**TASK DIRECTIONS**
Exactly as written, please set down all of the entries again, with no pictures.

**THE INPUT**
★ ★ ★ ★ ★ ★ ★

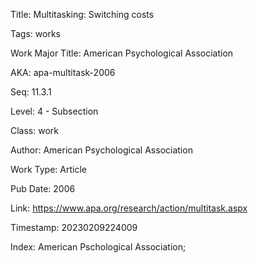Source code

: Title:  Multitasking: Switching costs

Tags:   works

Work Major Title: American Psychological Association

AKA:    apa-multitask-2006

Seq:    11.3.1

Level:  4 - Subsection

Class:  work

Author: American Psychological Association

Work Type: Article

Pub Date: 2006

Link:   https://www.apa.org/research/action/multitask.aspx

Timestamp: 20230209224009

Index:  American Pschological Association; 
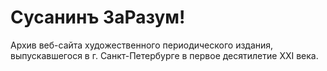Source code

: # Сусанинъ ЗаРазум!

Архив веб-сайта художественного периодического издания, выпускавшегося в г. Санкт-Петербурге в первое десятилетие XXI века.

★ ★ ★ ★ ★ ★ ★

**RESPONSE AREA**
Source code

: Title:  Multitasking: Switching costs

Tags:   works

Work Major Title: American Psychological Association

AKA:    apa-multitask-2006

Seq:    11.3.1

Level:  4 - Subsection

Class:  work

Author: American Psychological Association

Work Type: Article

Pub Date: 2006

Link:   https://www.apa.org/research/action/multitask.aspx

Timestamp: 20230209224009

Index:  American Pschological Association; 
Source code

: # Сусанинъ ЗаРазум!

Архив веб-сайта художественного периодического издания, выпускавшегося в г. Санкт-Петербурге в первое десятилетие XXI века.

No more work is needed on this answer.